Department of Medicine, Ng Teng Fong General Hospital, 1 Jurong East Street 21, Tower A Level 8, Singapore, 609606, Singapore.
Department of Medicine, Division of Endocrinology, National University Health System, 1E Kent Ridge Road, NUHS Tower Block Level 10, Singapore, 119228, Singapore.
J Med Case Rep. 2023 Mar 17;17(1):96. doi: 10.1186/s13256-023-03820-5.
Resistance to dopamine agonists is not uncommonly seen in prolactinomas. However, development of resistance to dopamine agonists after an initial period of robust treatment response is rare, and only 39 cases have been reported in the past four decades. We describe a Chinese man with this rare condition and explored the postulated mechanisms that may explain this phenomenon. We compiled similar cases that were previously reported and compared their etiology, progress, and response to treatment. On the basis of these cases, we derived a list of differential diagnoses to consider in patients with secondary resistance to dopamine agonists.
A 63-year-old Chinese man presented with blurred vision and was subsequently diagnosed with a macroprolactinoma. He had initial response to cabergoline but developed secondary resistance to it after 5 years. The prolactinoma continued to grow, and his serum prolactin remained markedly elevated despite adherence to escalating dosages of cabergoline up to 6 mg/week.

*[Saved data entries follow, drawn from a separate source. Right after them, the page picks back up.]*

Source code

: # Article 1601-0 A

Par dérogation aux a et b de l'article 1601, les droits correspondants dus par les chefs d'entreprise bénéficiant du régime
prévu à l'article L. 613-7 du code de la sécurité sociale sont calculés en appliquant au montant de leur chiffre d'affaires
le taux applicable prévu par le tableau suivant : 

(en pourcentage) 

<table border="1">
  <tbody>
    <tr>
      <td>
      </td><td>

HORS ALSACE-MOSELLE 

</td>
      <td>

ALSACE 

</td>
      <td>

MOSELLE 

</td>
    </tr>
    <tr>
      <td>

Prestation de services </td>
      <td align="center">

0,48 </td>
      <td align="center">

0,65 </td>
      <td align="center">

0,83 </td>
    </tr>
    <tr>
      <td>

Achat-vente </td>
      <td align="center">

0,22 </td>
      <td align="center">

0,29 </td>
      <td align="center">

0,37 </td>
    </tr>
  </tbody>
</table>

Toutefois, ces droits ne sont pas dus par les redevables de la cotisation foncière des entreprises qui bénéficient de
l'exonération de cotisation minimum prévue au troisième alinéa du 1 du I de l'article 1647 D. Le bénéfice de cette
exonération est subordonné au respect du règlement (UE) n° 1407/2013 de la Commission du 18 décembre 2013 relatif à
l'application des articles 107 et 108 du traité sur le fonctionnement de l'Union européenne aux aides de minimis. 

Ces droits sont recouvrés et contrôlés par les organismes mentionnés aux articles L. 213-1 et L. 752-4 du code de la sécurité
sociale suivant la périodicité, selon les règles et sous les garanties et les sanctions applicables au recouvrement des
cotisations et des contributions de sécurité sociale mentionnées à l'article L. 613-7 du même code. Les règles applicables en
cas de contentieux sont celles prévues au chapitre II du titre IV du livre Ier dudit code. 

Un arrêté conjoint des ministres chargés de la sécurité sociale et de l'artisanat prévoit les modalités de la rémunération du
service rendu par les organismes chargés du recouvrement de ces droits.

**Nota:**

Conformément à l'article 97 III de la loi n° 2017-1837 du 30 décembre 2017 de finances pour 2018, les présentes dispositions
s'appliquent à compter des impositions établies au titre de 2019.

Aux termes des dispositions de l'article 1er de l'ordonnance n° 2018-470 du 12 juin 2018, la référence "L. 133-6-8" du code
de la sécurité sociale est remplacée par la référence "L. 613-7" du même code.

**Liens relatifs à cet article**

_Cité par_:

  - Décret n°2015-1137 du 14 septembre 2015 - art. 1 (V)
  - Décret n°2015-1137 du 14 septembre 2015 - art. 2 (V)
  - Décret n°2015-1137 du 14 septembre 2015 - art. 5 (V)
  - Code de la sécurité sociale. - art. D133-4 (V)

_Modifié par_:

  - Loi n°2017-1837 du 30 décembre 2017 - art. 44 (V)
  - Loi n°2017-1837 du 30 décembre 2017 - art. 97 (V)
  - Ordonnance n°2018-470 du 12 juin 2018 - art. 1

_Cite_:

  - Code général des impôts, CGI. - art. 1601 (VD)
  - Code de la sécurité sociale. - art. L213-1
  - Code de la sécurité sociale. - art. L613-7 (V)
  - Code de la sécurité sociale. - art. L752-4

The patient finally underwent transsphenoidal surgery and was found to have a sparsely granulated lactotroph tumor with Ki-67 index of 5%. Postoperatively, there was improvement in his serum prolactin level, although he still required treatment with cabergoline at 6 mg/week.
Surgery can facilitate disease control in patients with prolactinomas that develop secondary resistance to dopamine agonists. Malignant prolactinoma is an important differential diagnosis in this group of patients, especially when serum prolactin remains markedly elevated despite resolution or stability of the primary pituitary lesion, suggesting a metastatic source of prolactin secretion.

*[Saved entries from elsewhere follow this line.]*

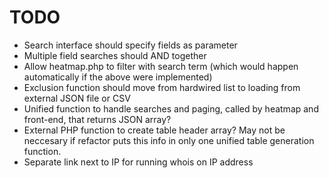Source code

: # TODO

- Search interface should specify fields as parameter
- Multiple field searches should AND together
- Allow heatmap.php to filter with search term (which would happen automatically if the above were implemented)
- Exclusion function should move from hardwired list to loading from external JSON file or CSV
- Unified function to handle searches and paging, called by heatmap and front-end, that returns JSON array?
- External PHP function to create table header array? May not be neccesary if refactor puts this info in only one unified table generation function.
- Separate link next to IP for running whois on IP address
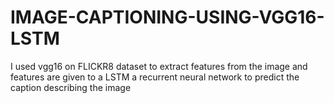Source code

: # IMAGE-CAPTIONING-USING-VGG16-LSTM

I used vgg16 on FLICKR8 dataset to extract features from the image
and features are given to a LSTM a recurrent neural network to predict the caption describing the image
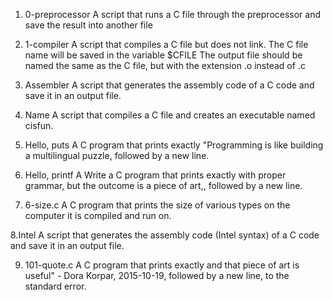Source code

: 1. 0-preprocessor
A script that runs a C file through the preprocessor and save the result into another file

2. 1-compiler
A script that compiles a C file but does not link.
The C file name will be saved in the variable $CFILE
The output file should be named the same as the C file, but with the extension .o instead of .c

3. Assembler
A script that generates the assembly code of a C code and save it in an output file.

4. Name
A script that compiles a C file and creates an executable named cisfun.

5. Hello, puts
A C program that prints exactly "Programming is like building a multilingual puzzle, followed by a new line.

6. Hello, printf
A Write a C program that prints exactly with proper grammar, but the outcome is a piece of art,, followed by a new line.

7. 6-size.c
A C program that prints the size of various types on the computer it is compiled and run on.

8.Intel
A script that generates the assembly code (Intel syntax) of a C code and save it in an output file.

9. 101-quote.c
A C program that prints exactly and that piece of art is useful" - Dora Korpar, 2015-10-19, followed by a new line, to the standard error.
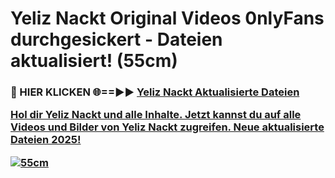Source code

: # Yeliz Nackt Original Videos 0nlyFans durchgesickert - Dateien aktualisiert! (55cm)

<h3>🔴 HIER KLICKEN 🌐==►► <a href="https://tinyurl.com/h6vf6nb8" rel="nofollow">Yeliz Nackt Aktualisierte Dateien

Hol dir Yeliz Nackt und alle Inhalte. Jetzt kannst du auf alle Videos und Bilder von Yeliz Nackt zugreifen. Neue aktualisierte Dateien 2025!

[![55cm](https://i.imgur.com/sD4kR3V.gif)](https://tinyurl.com/h6vf6nb8)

多巴胺激动剂在催乳素瘤中并不少见。然而,在初始治疗反应良好后,对多巴胺激动剂产生耐药性的情况非常罕见,在过去的四十年中仅报道了 39 例。我们描述了一例中国男性出现这种罕见情况,并探讨了可能解释这种现象的假设机制。我们收集了以往报道的类似病例,并比较了它们的病因、进展和对治疗的反应。在此基础上,我们列出了继发性对多巴胺激动剂耐药患者需要考虑的鉴别诊断。

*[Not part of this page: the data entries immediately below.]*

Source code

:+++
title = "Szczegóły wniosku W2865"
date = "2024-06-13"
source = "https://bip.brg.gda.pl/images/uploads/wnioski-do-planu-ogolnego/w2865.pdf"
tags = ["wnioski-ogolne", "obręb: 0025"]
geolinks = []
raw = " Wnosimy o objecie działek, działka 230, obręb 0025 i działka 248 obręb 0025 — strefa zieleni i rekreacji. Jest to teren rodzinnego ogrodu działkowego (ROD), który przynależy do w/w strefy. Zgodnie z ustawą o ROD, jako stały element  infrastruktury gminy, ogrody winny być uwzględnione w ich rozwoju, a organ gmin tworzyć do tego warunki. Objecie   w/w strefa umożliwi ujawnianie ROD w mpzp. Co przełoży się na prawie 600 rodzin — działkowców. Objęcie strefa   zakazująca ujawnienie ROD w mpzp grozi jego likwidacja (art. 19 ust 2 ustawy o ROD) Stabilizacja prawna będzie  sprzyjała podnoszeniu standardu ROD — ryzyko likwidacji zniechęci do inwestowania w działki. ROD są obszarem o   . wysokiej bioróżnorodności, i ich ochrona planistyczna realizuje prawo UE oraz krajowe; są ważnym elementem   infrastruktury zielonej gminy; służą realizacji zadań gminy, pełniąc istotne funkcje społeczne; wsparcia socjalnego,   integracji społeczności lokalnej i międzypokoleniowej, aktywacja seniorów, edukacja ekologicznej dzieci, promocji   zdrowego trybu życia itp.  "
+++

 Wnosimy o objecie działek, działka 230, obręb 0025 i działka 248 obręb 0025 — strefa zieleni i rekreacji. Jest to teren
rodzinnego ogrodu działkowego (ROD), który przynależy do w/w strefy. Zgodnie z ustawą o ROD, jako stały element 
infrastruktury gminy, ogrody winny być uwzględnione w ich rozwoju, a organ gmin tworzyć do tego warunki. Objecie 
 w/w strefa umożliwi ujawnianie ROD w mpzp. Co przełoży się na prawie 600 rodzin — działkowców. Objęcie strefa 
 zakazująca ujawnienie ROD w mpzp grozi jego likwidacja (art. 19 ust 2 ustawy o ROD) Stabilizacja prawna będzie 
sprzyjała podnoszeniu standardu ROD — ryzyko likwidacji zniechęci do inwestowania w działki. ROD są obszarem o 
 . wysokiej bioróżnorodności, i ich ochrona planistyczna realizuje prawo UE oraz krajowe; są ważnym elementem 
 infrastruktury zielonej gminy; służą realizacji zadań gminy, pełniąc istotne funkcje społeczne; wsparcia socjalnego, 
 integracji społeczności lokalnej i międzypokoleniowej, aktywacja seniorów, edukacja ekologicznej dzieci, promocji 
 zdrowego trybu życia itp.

一名 63 岁的中国男性因视力模糊就诊,随后被诊断为垂体大腺瘤。他最初对卡麦角林有反应,但 5 年后出现继发性耐药。尽管他坚持服用卡麦角林(剂量增加至每周 6mg),但催乳素瘤仍继续生长,血清催乳素仍明显升高。患者最终接受了经蝶窦手术,发现为稀疏颗粒状催乳素细胞瘤,Ki-67 指数为 5%。术后,血清催乳素水平有所改善,但仍需每周服用 6mg 的卡麦角林。
对于对多巴胺激动剂产生继发性耐药的催乳素瘤患者,手术可以有助于控制疾病。在这组患者中,恶性催乳素瘤是一个重要的鉴别诊断,特别是当血清催乳素水平尽管原发性垂体病变已缓解或稳定,但仍明显升高时,提示存在催乳素分泌的转移性来源。